You're not done yet - keep going!

6. Copy this formula all the way down the column. You may find you get some #N/A items. This is OK - it's because your formula couldn't find the unique data item from that row in the second data table.

7. Highlight all the looked up items. Copy them, move to the next column and Paste Special - using the Values option (or Values and number formats if it's numerical data perhaps).

To Paste Special use the Home tab on the ribbon and click the little arrow next to the Paste button on the left. Both Windows and Mac versions of Excel should be OK from here - choose the Values format...

Screenshots showing Paste Special dialogue boxes

This is super important to do - you want the values rather than the formulas as otherwise when you delete the second data table you'll lose the values you just merged in.

8. Delete the column you put the VLOOKUP function in. You can also delete the second data table, for example.

And there you go - sets of data merged.

Final notes

As I said up top, this is a little tricky but the geek points you can score with it can be awesome. I originally wrote this up on the old SLN geography forum - hence the screenshot using development indicators. It should work for most versions of Excel and possibly, in similar ways, for other spreadsheet software.

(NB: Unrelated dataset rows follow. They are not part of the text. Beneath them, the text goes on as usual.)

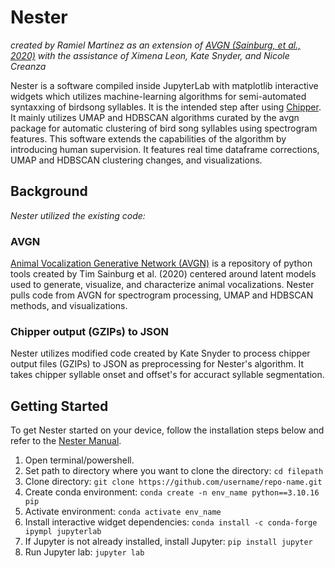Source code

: # Nester
*created by Ramiel Martinez as an extension of [AVGN (Sainburg, et al., 2020)](https://github.com/timsainb/avgn_paper?tab=readme-ov-file) with the assistance of Ximena Leon, Kate Snyder, and Nicole Creanza*

Nester is a software compiled inside JupyterLab with matplotlib interactive widgets which utilizes machine-learning algorithms for semi-automated syntaxxing of birdsong syllables. It is the intended step after using [Chipper](https://github.com/CreanzaLab/chipper/tree/master).
It mainly utilizes UMAP and HDBSCAN algorithms curated by the avgn package for automatic clustering of bird song syllables using spectrogram features. This software extends the capabilities of the algorithm by introducing 
human supervision. It features real time dataframe corrections, UMAP and HDBSCAN clustering changes, and visualizations. 




## Background
*Nester utilized the existing code:*

### AVGN
[Animal Vocalization Generative Network (AVGN)](https://github.com/timsainb/avgn_paper?tab=readme-ov-file) is a
repository of python tools created by Tim Sainburg et al. (2020) centered around latent models used to generate, 
visualize, and characterize animal vocalizations. Nester pulls code from AVGN for spectrogram processing, UMAP and 
HDBSCAN methods, and visualizations.

### Chipper output (GZIPs) to JSON
Nester utilizes modified code created by Kate Snyder to process chipper output files (GZIPs) to JSON as preprocessing
for Nester's algorithm. It takes chipper syllable onset and offset's for accuract syllable segmentation.


## Getting Started
To get Nester started on your device, follow the installation steps below and refer to the [Nester Manual](https://github.com/mrtnzram/Nester/blob/master/manual_images/Manual.md).

1) Open terminal/powershell.
2) Set path to directory where you want to clone the directory: `cd filepath`
3) Clone directory: `git clone https://github.com/username/repo-name.git`
4) Create conda environment: `conda create -n env_name python==3.10.16 
pip`
5) Activate environment: `conda activate env_name`
6) Install interactive widget dependencies: `conda install -c conda-forge ipympl jupyterlab`
7) If Jupyter is not already installed, install Jupyter: `pip install jupyter`
8) Run Jupyter lab: `jupyter lab`





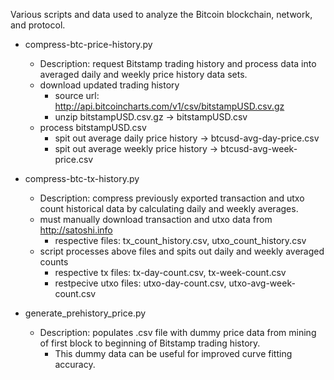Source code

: Various scripts and data used to analyze the Bitcoin blockchain, network, and protocol.

 - compress-btc-price-history.py
   - Description: request Bitstamp trading history and process data into averaged daily and weekly price history data sets.
   - download updated trading history
     - source url: http://api.bitcoincharts.com/v1/csv/bitstampUSD.csv.gz
     - unzip bitstampUSD.csv.gz -> bitstampUSD.csv
   - process bitstampUSD.csv 
     - spit out average daily price history -> btcusd-avg-day-price.csv
     - spit out average weekly price history -> btcusd-avg-week-price.csv

 - compress-btc-tx-history.py
   - Description: compress previously exported transaction and utxo count historical data by calculating daily and weekly averages.
   - must manually download transaction and utxo data from http://satoshi.info
     - respective files: tx_count_history.csv, utxo_count_history.csv
   - script processes above files and spits out daily and weekly averaged counts
     - respective tx files: tx-day-count.csv, tx-week-count.csv
     - restpecive utxo files: utxo-day-count.csv, utxo-avg-week-count.csv

 - generate_prehistory_price.py
   - Description: populates .csv file with dummy price data from mining of first block to beginning of Bitstamp trading history.
     - This dummy data can be useful for improved curve fitting accuracy.

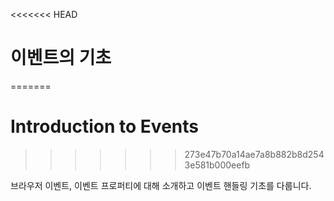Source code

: <<<<<<< HEAD
# 이벤트의 기초
=======
# Introduction to Events
>>>>>>> 273e47b70a14ae7a8b882b8d2543e581b000eefb

브라우저 이벤트, 이벤트 프로퍼티에 대해 소개하고 이벤트 핸들링 기초를 다룹니다.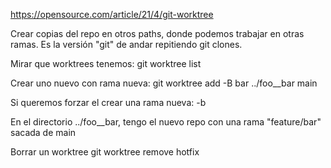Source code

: https://opensource.com/article/21/4/git-worktree

Crear copias del repo en otros paths, donde podemos trabajar en otras ramas.
Es la versión "git" de andar repitiendo git clones.

Mirar que worktrees tenemos:
git worktree list

Crear uno nuevo con rama nueva:
git worktree add -B bar ../foo__bar main

Si queremos forzar el crear una rama nueva: -b


En el directorio ../foo__bar, tengo el nuevo repo con una rama "feature/bar" sacada de main


Borrar un worktree
git worktree remove hotfix
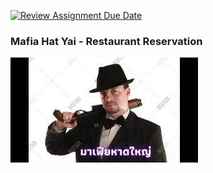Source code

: [![Review Assignment Due Date](https://classroom.github.com/assets/deadline-readme-button-24ddc0f5d75046c5622901739e7c5dd533143b0c8e959d652212380cedb1ea36.svg)](https://classroom.github.com/a/QFq_JnZB)

### Mafia Hat Yai - Restaurant Reservation

![MafiaHatYai-HodMakMak](mafiahatyai.png)
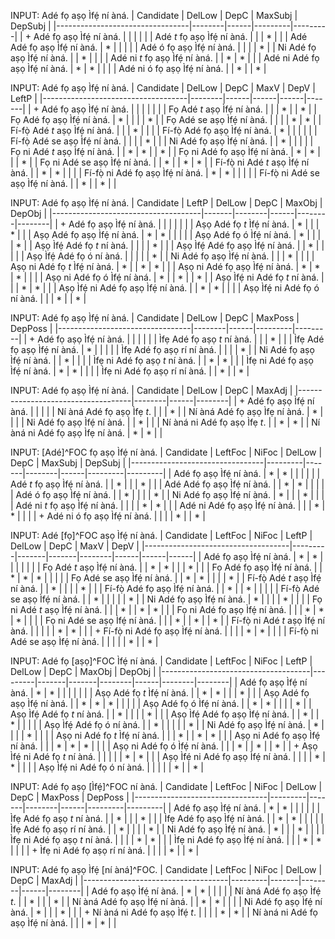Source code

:INPUT: Adé fọ aṣọ Ìfẹ́ ní àná.
| Candidate                       | DelLow | DepC | MaxSubj | DepSubj |
|---------------------------------|--------|------|---------|---------|
| + Adé fọ aṣọ Ìfẹ́ ní àná.        |        |      |         |         |
|   Adé _t_ fọ aṣọ Ìfẹ́ ní àná.    |        |      | *       |         |
|   Adé Adé fọ aṣọ Ìfẹ́ ní àná.    | *      |      |         |         |
|   Adé ó fọ aṣọ Ìfẹ́ ní àná.      |        |      |         | *       |
|   Ni Adé fọ aṣọ Ìfẹ́ ní àná.     |        | *    |         |         |
|   Adé ni _t_ fọ aṣọ Ìfẹ́ ní àná. |        | *    | *       |         |
|   Adé ni Adé fọ aṣọ Ìfẹ́ ní àná. | *      | *    |         |         |
|   Adé ni ó fọ aṣọ Ìfẹ́ ní àná.   |        | *    |         | *       |

INPUT: Adé fọ aṣọ Ìfẹ́ ní àná.
| Candidate                          | DelLow | DepC | MaxV | DepV | LeftP |
|------------------------------------|--------|------|------|------|-------|
| + Adé fọ aṣọ Ìfẹ́ ní àná.           |        |      |      |      |       |
|   Fọ Adé _t_ aṣọ Ìfẹ́ ní àná.       |        |      | *    |      | *     |
|   Fọ Adé fọ aṣọ Ìfẹ́ ní àná.        | *      |      |      |      | *     |
|   Fọ Adé se aṣọ Ìfẹ́ ní àná.        |        |      |      | *    | *     |
|   Fí-fọ̀ Adé _t_ aṣọ Ìfẹ́ ní àná.    |        |      | *    |      |       |
|   Fí-fọ̀ Adé fọ aṣọ Ìfẹ́ ní àná.     | *      |      |      |      |       |
|   Fí-fọ̀ Adé se aṣọ Ìfẹ́ ní àná.     |        |      |      | *    |       |
|   Ni Adé fọ aṣọ Ìfẹ́ ní àná.        |        | *    |      |      |       |
|   Fọ ni Adé _t_ aṣọ Ìfẹ́ ní àná.    |        | *    | *    |      | *     |
|   Fọ ni Adé fọ aṣọ Ìfẹ́ ní àná.     | *      | *    |      |      | *     |
|   Fọ ni Adé se aṣọ Ìfẹ́ ní àná.     |        | *    |      | *    | *     |
|   Fí-fọ̀ ni Adé _t_ aṣọ Ìfẹ́ ní àná. |        | *    | *    |      |       |
|   Fí-fọ̀ ni Adé fọ aṣọ Ìfẹ́ ní àná.  | *      | *    |      |      |       |
|   Fí-fọ̀ ni Adé se aṣọ Ìfẹ́ ní àná.  |        | *    |      | *    |       |

INPUT: Adé fọ aṣọ Ìfẹ́ ní àná.
|   Candidate                         | LeftP | DelLow | DepC | MaxObj | DepObj |
|-------------------------------------|-------|--------|------|--------|--------|
| + Adé fọ aṣọ Ìfẹ́ ní àná.            |       |        |      |        |        |
|   Aṣọ Adé fọ _t_ Ìfẹ́ ní àná.        | *     |        |      | *      |        |
|   Aṣọ Adé fọ aṣọ Ìfẹ́ ní àná.        | *     | *      |      |        |        |
|   Aṣọ Adé fọ ó Ìfẹ́ ní àná.          | *     |        |      |        | *      |
|   Aṣọ Ìfẹ́ Adé fọ _t_ ní àná.        |       |        |      | *      |        |
|   Aṣọ Ìfẹ́ Adé fọ aṣọ Ìfẹ́ ní àná.    |       | *      |      |        |        |
|   Aṣọ Ìfẹ́ Adé fọ ó ní àná.          |       |        |      |        | *      |
|   Ni Adé fọ aṣọ Ìfẹ́ ní àná.         |       |        | *    |        |        |
|   Aṣọ ni Adé fọ _t_ Ìfẹ́ ní àná.     | *     |        | *    | *      |        |
|   Aṣọ ni Adé fọ aṣọ Ìfẹ́ ní àná.     | *     | *      | *    |        |        |
|   Aṣọ ni Adé fọ ó Ìfẹ́ ní àná.       | *     |        | *    |        | *      |
|   Aṣọ Ìfẹ́ ni Adé fọ _t_ ní àná.     |       |        | *    | *      |        |
|   Aṣọ Ìfẹ́ ni Adé fọ aṣọ Ìfẹ́ ní àná. |       | *      | *    |        |        |
|   Aṣọ Ìfẹ́ ni Adé fọ ó ní àná.       |       |        | *    |        | *      |

INPUT: Adé fọ aṣọ Ìfẹ́ ní àná.
|   Candidate                     | DelLow | DepC | MaxPoss | DepPoss |
|---------------------------------|--------|------|---------|---------|
| + Adé fọ aṣọ Ìfẹ́ ní àná.        |        |      |         |         |
|   Ìfẹ Adé fọ aṣọ _t_ ní àná.    |        |      | *       |         |
|   Ìfẹ Adé fọ aṣọ Ìfẹ́ ní àná.    | *      |      |         |         |
|   Ìfẹ Adé fọ aṣọ rí ní àná.     |        |      |         | *       |
|   Ni Adé fọ aṣọ Ìfẹ́ ní àná.     |        | *    |         |         |
|   Ìfẹ ni Adé fọ aṣọ _t_ ní àná. |        | *    | *       |         |
|   Ìfẹ ni Adé fọ aṣọ Ìfẹ́ ní àná. | *      | *    |         |         |
|   Ìfẹ ni Adé fọ aṣọ rí ní àná.  |        | *    |         | *       |

INPUT: Adé fọ aṣọ Ìfẹ́ ní àná.
|   Candidate                        | DelLow | DepC | MaxAdj |
|------------------------------------|--------|------|--------|
| + Adé fọ aṣọ Ìfẹ́ ní àná.           |        |      |        |
|   Ní àná Adé fọ aṣọ Ìfẹ _t_.       |        |      | *      |
|   Ní àná Adé fọ aṣọ Ìfẹ ní àná.    | *      |      |        |
|   Ni Adé fọ aṣọ Ìfẹ́ ní àná.        |        | *    |        |
|   Ní àná ni Adé fọ aṣọ Ìfẹ _t_.    |        | *    | *      |
|   Ní àná ni Adé fọ aṣọ Ìfẹ ní àná. | *      | *    |        |

INPUT: [Adé]^FOC fọ aṣọ Ìfẹ́ ní àná.
|   Candidate                     | LeftFoc | NiFoc | DelLow | DepC | MaxSubj | DepSubj |
|---------------------------------|---------|-------|--------|------|---------|---------|
|   Adé fọ aṣọ Ìfẹ́ ní àná.        | *       | *     |        |      |         |         |
|   Adé _t_ fọ aṣọ Ìfẹ́ ní àná.    |         | *     |        |      | *       |         |
|   Adé Adé fọ aṣọ Ìfẹ́ ní àná.    |         | *     | *      |      |         |         |
|   Adé ó fọ aṣọ Ìfẹ́ ní àná.      |         | *     |        |      |         | *       |
|   Ni Adé fọ aṣọ Ìfẹ́ ní àná.     | *       |       |        | *    |         |         |
|   Adé ni _t_ fọ aṣọ Ìfẹ́ ní àná. |         |       |        | *    | *       |         |
|   Adé ni Adé fọ aṣọ Ìfẹ́ ní àná. |         |       | *      | *    |         |         |
| + Adé ni ó fọ aṣọ Ìfẹ́ ní àná.   |         |       |        | *    |         | *       |

INPUT: Adé [fọ]^FOC aṣọ Ìfẹ́ ní àná.
|   Candidate                        | LeftFoc | NiFoc | LeftP | DelLow | DepC | MaxV | DepV |
|------------------------------------|---------|-------|-------|--------|------|------|------|
|   Adé fọ aṣọ Ìfẹ́ ní àná.           | *       | *     |       |        |      |      |      |
|   Fọ Adé _t_ aṣọ Ìfẹ́ ní àná.       |         | *     | *     |        |      | *    |      |
|   Fọ Adé fọ aṣọ Ìfẹ́ ní àná.        |         | *     | *     | *      |      |      |      |
|   Fọ Adé se aṣọ Ìfẹ́ ní àná.        |         | *     | *     |        |      |      | *    |
|   Fí-fọ̀ Adé _t_ aṣọ Ìfẹ́ ní àná.    |         | *     |       |        |      | *    |      |
|   Fí-fọ̀ Adé fọ aṣọ Ìfẹ́ ní àná.     |         | *     |       | *      |      |      |      |
|   Fí-fọ̀ Adé se aṣọ Ìfẹ́ ní àná.     |         | *     |       |        |      |      | *    |
|   Ni Adé fọ aṣọ Ìfẹ́ ní àná.        | *       |       |       |        | *    |      |      |
|   Fọ ni Adé _t_ aṣọ Ìfẹ́ ní àná.    |         |       | *     |        | *    | *    |      |
|   Fọ ni Adé fọ aṣọ Ìfẹ́ ní àná.     |         |       | *     | *      | *    |      |      |
|   Fọ ni Adé se aṣọ Ìfẹ́ ní àná.     |         |       | *     |        | *    |      | *    |
|   Fí-fọ̀ ni Adé _t_ aṣọ Ìfẹ́ ní àná. |         |       |       |        | *    | *    |      |
| + Fí-fọ̀ ni Adé fọ aṣọ Ìfẹ́ ní àná.  |         |       |       | *      | *    |      |      |
|   Fí-fọ̀ ni Adé se aṣọ Ìfẹ́ ní àná.  |         |       |       |        | *    |      | *    |

INPUT: Adé fọ [aṣọ]^FOC Ìfẹ́ ní àná.
|   Candidate                         | LeftFoc | NiFoc | LeftP | DelLow | DepC | MaxObj | DepObj |
|-------------------------------------|---------|-------|-------|--------|------|--------|--------|
|   Adé fọ aṣọ Ìfẹ́ ní àná.            | *       | *     |       |        |      |        |        |
|   Aṣọ Adé fọ _t_ Ìfẹ́ ní àná.        |         | *     | *     |        |      | *      |        |
|   Aṣọ Adé fọ aṣọ Ìfẹ́ ní àná.        |         | *     | *     | *      |      |        |        |
|   Aṣọ Adé fọ ó Ìfẹ́ ní àná.          |         | *     | *     |        |      |        | *      |
|   Aṣọ Ìfẹ́ Adé fọ _t_ ní àná.        |         | *     |       |        |      | *      |        |
|   Aṣọ Ìfẹ́ Adé fọ aṣọ Ìfẹ́ ní àná.    |         | *     |       | *      |      |        |        |
|   Aṣọ Ìfẹ́ Adé fọ ó ní àná.          |         | *     |       |        |      |        | *      |
|   Ni Adé fọ aṣọ Ìfẹ́ ní àná.         | *       |       |       |        | *    |        |        |
|   Aṣọ ni Adé fọ _t_ Ìfẹ́ ní àná.     |         |       | *     |        | *    | *      |        |
|   Aṣọ ni Adé fọ aṣọ Ìfẹ́ ní àná.     |         |       | *     | *      | *    |        |        |
|   Aṣọ ni Adé fọ ó Ìfẹ́ ní àná.       |         |       | *     |        | *    |        | *      |
| + Aṣọ Ìfẹ́ ni Adé fọ _t_ ní àná.     |         |       |       |        | *    | *      |        |
|   Aṣọ Ìfẹ́ ni Adé fọ aṣọ Ìfẹ́ ní àná. |         |       |       | *      | *    |        |        |
|   Aṣọ Ìfẹ́ ni Adé fọ ó ní àná.       |         |       |       |        | *    |        | *      |

INPUT: Adé fọ aṣọ [Ìfẹ́]^FOC ní àná.
|   Candidate                     | LeftFoc | NiFoc | DelLow | DepC | MaxPoss | DepPoss |
|---------------------------------|---------|-------|--------|------|---------|---------|
|   Adé fọ aṣọ Ìfẹ́ ní àná.        | *       | *     |        |      |         |         |
|   Ìfẹ Adé fọ aṣọ _t_ ní àná.    |         | *     |        |      | *       |         |
|   Ìfẹ Adé fọ aṣọ Ìfẹ́ ní àná.    |         | *     | *      |      |         |         |
|   Ìfẹ Adé fọ aṣọ rí ní àná.     |         | *     |        |      |         | *       |
|   Ni Adé fọ aṣọ Ìfẹ́ ní àná.     | *       |       |        | *    |         |         |
|   Ìfẹ ni Adé fọ aṣọ _t_ ní àná. |         |       |        | *    | *       |         |
|   Ìfẹ ni Adé fọ aṣọ Ìfẹ́ ní àná. |         |       | *      | *    |         |         |
| + Ìfẹ ni Adé fọ aṣọ rí ní àná.  |         |       |        | *    |         | *       |

INPUT: Adé fọ aṣọ Ìfẹ́ [ní àná]^FOC.
|   Candidate                        | LeftFoc | NiFoc | DelLow | DepC | MaxAdj |
|------------------------------------|---------|-------|--------|------|--------|
|   Adé fọ aṣọ Ìfẹ́ ní àná.           | *       | *     |        |      |        |
|   Ní àná Adé fọ aṣọ Ìfẹ́ _t_.       |         | *     |        |      | *      |
|   Ní àná Adé fọ aṣọ Ìfẹ́ ní àná.    |         | *     | *      |      |        |
|   Ni Adé fọ aṣọ Ìfẹ́ ní àná.        | *       |       |        | *    |        |
| + Ní àná ni Adé fọ aṣọ Ìfẹ́ _t_.    |         |       |        | *    | *      |
|   Ní àná ni Adé fọ aṣọ Ìfẹ́ ní àná. |         |       | *      | *    |        |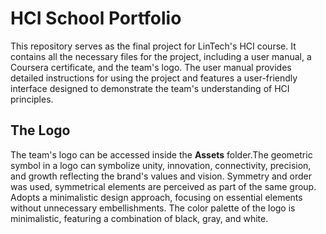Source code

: # HCI School Portfolio
This repository serves as the final project for LinTech's HCI course. It contains all the necessary files for the project, including a user manual, a Coursera certificate, and the team's logo. 
The user manual provides detailed instructions for using the project and features a user-friendly interface designed to demonstrate the team's understanding of HCI principles.
## The Logo
The team's logo can be accessed inside the **Assets** folder.The geometric symbol in a logo can symbolize unity, innovation, connectivity, precision, and growth reflecting the brand's values and vision.
Symmetry and order was used, symmetrical elements are perceived as part of the same group.
Adopts a minimalistic design approach, focusing on essential elements without unnecessary embellishments.
The color palette of the logo is minimalistic, featuring a combination of black, gray, and white.
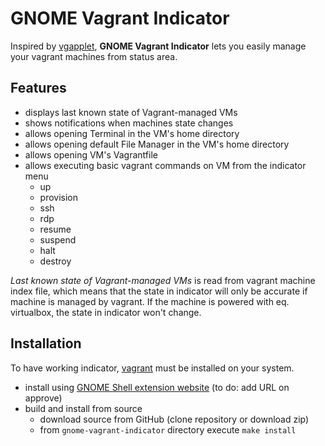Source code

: GNOME Vagrant Indicator
=======================

Inspired by [vgapplet](https://github.com/candidtim/vagrant-appindicator),
**GNOME Vagrant Indicator** lets you easily manage your vagrant machines from status area.

## Features

- displays last known state of Vagrant-managed VMs
- shows notifications when machines state changes
- allows opening Terminal in the VM's home directory
- allows opening default File Manager in the VM's home directory
- allows opening VM's Vagrantfile
- allows executing basic vagrant commands on VM from the indicator menu
	- up
	- provision
	- ssh
	- rdp
	- resume
	- suspend
	- halt
	- destroy

_Last known state of Vagrant-managed VMs_ is read from vagrant machine index file,
which means that the state in indicator will only be accurate if machine is managed
by vagrant. If the machine is powered with eq. virtualbox, the state in indicator
won't change.

## Installation

To have working indicator, [vagrant](https://www.vagrantup.com/) must be installed on your system.

- install using [GNOME Shell extension website](https://extensions.gnome.org/) (to do: add URL on approve)
- build and install from source
	- download source from GitHub (clone repository or download zip)
	- from `gnome-vagrant-indicator` directory execute `make install`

Feel free to ask for help. I'd appreciate any feedback on the clarity (or lack of) of these instructions.

There are, of course, almost certainly better ways to do this. There's probably a database function of some kind which will do the job better and more easily. Or maybe an array function. Or maybe it would be easier to build a nice little relational database. But, y'know, sometimes a nice, straightforward (well...) spreadsheet function is actually easier in the long run.